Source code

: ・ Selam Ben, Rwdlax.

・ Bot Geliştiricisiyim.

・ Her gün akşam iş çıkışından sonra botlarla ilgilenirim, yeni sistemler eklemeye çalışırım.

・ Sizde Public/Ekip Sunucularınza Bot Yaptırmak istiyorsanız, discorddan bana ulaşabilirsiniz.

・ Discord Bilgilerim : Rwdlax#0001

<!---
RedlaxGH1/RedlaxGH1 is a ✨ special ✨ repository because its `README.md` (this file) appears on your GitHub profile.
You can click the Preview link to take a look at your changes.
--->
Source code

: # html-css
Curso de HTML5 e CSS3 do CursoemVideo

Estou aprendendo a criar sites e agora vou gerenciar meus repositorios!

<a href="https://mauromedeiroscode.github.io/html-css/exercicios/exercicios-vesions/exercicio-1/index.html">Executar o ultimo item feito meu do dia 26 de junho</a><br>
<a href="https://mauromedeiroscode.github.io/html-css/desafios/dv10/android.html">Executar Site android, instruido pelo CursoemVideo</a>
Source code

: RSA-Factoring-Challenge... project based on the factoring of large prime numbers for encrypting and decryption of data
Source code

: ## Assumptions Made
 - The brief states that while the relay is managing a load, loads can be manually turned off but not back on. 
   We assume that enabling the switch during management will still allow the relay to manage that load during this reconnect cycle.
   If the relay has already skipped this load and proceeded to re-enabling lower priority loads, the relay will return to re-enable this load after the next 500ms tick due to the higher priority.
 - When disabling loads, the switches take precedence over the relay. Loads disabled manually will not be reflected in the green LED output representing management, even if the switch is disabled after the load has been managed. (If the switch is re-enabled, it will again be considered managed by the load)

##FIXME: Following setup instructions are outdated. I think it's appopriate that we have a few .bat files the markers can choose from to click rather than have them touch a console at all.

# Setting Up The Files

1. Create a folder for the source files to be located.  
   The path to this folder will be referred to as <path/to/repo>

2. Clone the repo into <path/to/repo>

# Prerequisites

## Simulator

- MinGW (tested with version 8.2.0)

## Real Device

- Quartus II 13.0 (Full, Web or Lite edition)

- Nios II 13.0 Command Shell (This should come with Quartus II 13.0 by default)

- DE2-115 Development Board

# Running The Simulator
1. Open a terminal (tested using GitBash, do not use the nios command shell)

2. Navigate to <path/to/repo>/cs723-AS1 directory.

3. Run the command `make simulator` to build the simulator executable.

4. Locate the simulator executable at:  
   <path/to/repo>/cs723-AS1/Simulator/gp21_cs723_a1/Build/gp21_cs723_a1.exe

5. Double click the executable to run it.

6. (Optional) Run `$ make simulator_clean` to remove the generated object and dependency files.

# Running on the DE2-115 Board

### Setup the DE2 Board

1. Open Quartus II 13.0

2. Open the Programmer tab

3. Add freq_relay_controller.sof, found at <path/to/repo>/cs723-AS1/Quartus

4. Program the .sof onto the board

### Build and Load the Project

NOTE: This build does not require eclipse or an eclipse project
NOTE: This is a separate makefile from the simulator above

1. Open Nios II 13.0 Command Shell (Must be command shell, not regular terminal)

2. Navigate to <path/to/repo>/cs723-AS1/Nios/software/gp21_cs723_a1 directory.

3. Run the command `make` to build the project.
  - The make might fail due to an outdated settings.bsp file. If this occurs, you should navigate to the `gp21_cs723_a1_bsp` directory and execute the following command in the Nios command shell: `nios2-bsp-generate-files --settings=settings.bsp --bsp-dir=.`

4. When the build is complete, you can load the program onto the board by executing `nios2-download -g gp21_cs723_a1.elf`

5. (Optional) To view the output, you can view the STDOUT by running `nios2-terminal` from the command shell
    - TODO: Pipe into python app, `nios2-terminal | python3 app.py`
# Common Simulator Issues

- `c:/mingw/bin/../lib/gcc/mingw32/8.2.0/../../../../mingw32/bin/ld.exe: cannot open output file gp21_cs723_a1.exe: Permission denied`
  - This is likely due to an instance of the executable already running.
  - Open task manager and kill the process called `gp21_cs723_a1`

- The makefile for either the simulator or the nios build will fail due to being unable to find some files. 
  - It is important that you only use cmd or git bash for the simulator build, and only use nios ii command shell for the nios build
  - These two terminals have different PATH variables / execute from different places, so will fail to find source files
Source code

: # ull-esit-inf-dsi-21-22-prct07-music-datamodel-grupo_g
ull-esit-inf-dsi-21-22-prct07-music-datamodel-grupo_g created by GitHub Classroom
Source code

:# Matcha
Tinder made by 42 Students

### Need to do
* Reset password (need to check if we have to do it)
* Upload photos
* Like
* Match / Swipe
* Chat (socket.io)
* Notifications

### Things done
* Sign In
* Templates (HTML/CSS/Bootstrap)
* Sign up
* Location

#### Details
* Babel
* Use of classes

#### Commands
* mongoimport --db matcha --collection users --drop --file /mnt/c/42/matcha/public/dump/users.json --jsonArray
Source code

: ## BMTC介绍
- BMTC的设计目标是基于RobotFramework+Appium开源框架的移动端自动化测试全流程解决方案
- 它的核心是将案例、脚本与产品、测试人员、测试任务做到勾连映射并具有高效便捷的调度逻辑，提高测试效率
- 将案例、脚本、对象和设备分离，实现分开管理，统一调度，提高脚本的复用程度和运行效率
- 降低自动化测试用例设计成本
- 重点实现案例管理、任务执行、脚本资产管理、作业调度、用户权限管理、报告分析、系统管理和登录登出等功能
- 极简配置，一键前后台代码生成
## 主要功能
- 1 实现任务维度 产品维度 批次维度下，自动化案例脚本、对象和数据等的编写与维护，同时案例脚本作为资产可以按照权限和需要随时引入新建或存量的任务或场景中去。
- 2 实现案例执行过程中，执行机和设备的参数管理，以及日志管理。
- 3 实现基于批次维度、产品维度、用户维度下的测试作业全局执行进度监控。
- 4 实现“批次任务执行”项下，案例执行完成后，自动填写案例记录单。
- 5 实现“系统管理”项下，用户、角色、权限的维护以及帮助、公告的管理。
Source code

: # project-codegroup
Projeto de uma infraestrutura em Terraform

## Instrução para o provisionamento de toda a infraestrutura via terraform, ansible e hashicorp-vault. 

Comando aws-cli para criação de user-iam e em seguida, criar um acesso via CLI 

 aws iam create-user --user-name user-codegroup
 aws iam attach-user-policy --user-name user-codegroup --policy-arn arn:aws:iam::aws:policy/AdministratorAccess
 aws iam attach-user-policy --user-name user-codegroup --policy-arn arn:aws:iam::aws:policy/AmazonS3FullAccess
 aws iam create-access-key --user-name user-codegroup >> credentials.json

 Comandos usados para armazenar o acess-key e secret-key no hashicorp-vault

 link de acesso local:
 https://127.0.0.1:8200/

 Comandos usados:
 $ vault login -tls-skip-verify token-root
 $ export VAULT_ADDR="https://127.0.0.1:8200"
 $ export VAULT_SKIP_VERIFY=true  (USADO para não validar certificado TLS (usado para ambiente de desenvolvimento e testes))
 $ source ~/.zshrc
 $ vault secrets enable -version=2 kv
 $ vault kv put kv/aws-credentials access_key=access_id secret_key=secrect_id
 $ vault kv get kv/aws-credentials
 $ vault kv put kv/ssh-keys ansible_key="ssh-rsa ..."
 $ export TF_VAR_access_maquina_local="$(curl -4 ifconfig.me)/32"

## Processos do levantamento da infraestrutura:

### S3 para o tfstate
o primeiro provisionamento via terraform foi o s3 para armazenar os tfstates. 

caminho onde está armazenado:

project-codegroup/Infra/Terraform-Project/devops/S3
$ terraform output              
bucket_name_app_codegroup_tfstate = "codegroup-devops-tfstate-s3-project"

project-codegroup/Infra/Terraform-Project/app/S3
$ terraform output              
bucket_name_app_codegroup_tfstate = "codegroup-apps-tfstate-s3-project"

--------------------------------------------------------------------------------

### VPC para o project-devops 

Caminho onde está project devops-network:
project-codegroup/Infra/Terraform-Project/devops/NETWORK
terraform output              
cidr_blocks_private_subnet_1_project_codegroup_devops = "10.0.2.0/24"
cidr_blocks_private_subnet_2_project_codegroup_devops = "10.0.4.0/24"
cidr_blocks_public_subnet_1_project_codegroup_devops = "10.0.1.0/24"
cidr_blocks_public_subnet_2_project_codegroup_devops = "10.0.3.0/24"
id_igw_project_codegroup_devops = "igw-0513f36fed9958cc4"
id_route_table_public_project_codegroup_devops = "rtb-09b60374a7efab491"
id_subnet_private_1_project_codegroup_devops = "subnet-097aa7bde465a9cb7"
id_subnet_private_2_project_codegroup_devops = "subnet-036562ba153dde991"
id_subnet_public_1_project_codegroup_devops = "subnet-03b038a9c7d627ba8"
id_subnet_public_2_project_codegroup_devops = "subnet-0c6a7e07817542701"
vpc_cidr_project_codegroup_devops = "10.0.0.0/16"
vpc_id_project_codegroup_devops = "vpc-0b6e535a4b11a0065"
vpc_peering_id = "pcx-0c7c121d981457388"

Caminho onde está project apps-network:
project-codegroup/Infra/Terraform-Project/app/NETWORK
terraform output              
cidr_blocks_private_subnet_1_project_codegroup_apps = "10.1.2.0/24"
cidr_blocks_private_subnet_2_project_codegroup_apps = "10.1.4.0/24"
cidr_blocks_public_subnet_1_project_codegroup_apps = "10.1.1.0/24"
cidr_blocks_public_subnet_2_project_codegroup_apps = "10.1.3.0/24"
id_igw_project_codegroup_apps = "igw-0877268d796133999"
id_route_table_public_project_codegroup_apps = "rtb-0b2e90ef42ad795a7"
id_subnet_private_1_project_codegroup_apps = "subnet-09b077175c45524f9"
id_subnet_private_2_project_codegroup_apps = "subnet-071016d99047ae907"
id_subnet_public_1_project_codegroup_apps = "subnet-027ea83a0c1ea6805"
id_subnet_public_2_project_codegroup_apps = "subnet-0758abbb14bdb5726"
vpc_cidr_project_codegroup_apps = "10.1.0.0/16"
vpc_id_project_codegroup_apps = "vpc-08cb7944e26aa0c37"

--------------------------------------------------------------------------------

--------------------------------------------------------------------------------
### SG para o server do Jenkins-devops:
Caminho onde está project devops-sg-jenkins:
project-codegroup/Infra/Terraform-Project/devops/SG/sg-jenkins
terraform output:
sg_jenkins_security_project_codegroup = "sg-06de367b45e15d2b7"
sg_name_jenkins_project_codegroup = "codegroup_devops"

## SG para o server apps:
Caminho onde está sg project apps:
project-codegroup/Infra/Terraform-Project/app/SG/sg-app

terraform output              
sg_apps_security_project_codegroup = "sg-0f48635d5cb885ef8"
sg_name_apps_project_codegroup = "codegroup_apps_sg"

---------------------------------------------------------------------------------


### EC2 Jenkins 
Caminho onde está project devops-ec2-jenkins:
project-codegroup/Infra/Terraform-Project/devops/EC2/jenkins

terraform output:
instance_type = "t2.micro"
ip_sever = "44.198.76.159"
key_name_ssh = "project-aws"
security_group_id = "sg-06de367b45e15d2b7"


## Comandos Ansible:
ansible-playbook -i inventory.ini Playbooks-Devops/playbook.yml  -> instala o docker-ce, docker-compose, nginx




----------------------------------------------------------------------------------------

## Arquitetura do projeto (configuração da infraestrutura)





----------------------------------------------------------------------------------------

DIRECTIONS FOR THIS TASK. Tally up how many lines in the records contain the string "server". Answer with that figure only.

REPLY TO THE TASK. 2